You guys wont believe this, but when I was on my three‘s at Borden 4 yrs ago, there were so many empty Q‘s that they were giving them to civilians who wanted them!  I know of two guys on my course who got PMQ‘s while still on course!  Both were married and one had kids, who was staying in Borden after the course.  Hope this helps out a bit.

securitas


----------



## Recce41 (21 Oct 2002)

Yes most Qs are empty in Borden, at 910$ for a three bedroom. You might as well buy. And I could believe that. If they were LOTEPs or if they were staying in Borden . But in the Combat arms you never stay in Meaford, Its more strict. When I got in in 79. I was away for 8 months, 4 months Basic at Cornwallis and QL3 in Petawawa, then 4 months on exercise with the Regt.
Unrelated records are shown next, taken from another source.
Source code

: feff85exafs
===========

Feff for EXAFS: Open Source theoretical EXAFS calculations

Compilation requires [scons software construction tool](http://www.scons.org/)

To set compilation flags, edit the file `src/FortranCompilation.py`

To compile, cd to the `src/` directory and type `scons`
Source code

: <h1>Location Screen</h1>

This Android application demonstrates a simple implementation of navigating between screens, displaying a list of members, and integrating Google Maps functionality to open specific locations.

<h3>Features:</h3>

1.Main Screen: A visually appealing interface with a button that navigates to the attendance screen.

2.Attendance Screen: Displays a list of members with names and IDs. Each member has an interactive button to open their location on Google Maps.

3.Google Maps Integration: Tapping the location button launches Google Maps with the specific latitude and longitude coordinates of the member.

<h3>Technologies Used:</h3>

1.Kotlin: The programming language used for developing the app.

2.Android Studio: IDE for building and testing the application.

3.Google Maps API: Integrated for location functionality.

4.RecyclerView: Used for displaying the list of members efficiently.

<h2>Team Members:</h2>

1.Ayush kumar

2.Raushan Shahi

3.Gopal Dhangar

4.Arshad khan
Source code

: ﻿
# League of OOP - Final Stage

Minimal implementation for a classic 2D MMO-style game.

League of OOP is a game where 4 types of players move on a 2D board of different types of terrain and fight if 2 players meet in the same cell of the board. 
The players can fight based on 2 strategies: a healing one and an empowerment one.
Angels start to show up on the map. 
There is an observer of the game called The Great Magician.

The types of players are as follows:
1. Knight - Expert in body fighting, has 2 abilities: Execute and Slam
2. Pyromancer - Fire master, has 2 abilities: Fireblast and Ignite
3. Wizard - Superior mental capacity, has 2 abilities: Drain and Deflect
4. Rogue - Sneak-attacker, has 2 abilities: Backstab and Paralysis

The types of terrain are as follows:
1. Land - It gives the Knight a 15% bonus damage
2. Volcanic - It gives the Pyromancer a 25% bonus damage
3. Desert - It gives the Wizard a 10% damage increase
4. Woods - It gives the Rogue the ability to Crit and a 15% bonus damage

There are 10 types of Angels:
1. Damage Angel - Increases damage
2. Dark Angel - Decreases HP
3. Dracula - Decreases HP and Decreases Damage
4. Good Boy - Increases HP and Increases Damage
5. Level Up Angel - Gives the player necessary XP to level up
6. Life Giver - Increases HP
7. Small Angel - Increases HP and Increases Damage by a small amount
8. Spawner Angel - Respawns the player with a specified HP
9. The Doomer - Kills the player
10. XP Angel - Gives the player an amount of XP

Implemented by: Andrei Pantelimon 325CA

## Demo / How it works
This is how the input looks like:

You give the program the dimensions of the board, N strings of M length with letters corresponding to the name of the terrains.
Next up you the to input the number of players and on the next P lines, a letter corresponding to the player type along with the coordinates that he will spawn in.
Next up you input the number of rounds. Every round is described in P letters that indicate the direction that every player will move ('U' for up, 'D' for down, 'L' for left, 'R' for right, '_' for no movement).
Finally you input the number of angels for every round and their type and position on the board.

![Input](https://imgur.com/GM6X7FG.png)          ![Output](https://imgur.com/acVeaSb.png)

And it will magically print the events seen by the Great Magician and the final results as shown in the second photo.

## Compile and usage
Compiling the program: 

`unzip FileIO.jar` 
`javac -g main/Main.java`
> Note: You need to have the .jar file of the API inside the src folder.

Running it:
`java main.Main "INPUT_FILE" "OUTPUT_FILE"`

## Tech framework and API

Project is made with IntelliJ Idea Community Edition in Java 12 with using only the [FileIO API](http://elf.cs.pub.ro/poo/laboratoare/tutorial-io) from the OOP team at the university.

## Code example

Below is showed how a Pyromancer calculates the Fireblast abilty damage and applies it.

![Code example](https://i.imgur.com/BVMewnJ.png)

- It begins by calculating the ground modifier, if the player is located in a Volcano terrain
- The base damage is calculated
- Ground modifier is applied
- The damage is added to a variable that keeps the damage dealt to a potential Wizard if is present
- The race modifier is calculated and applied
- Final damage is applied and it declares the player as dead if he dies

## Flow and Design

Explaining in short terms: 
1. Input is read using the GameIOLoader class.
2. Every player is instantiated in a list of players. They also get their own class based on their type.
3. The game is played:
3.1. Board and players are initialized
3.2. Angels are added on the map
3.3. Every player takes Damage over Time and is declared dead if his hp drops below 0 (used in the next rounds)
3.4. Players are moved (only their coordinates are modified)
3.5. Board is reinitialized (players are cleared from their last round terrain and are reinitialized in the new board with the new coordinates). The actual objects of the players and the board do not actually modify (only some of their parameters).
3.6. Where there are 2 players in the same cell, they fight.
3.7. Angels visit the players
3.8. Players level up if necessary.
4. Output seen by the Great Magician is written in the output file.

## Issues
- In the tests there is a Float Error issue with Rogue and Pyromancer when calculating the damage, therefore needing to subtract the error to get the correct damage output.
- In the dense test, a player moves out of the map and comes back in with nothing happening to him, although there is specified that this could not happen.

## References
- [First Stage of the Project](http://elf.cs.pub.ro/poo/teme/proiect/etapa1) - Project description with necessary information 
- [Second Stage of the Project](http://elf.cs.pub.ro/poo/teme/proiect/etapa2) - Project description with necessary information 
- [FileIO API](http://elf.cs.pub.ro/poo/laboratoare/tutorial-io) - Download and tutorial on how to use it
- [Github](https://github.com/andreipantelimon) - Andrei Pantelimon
Then I got my PMQ.


----------



## Ray (21 Oct 2002)

Ok I got all the Info about P.M.Q`s that i need .Thanks for the input.


----------



## onecat (22 Oct 2002)

That‘s good news. I wasn‘t sure if they had single Quarters, so knowing that I‘m much happier. Being single and 30 I wasn‘t looking forward to sharing my space with alot of guys.  Do they ahve extra single quarters in every base?  I‘m going in for SigOps so I‘m not sure if it much different getting them as it would be for combat arms people.

Could by chance list the link for info Q‘s  I can‘t seem to find it.

Thanks.


----------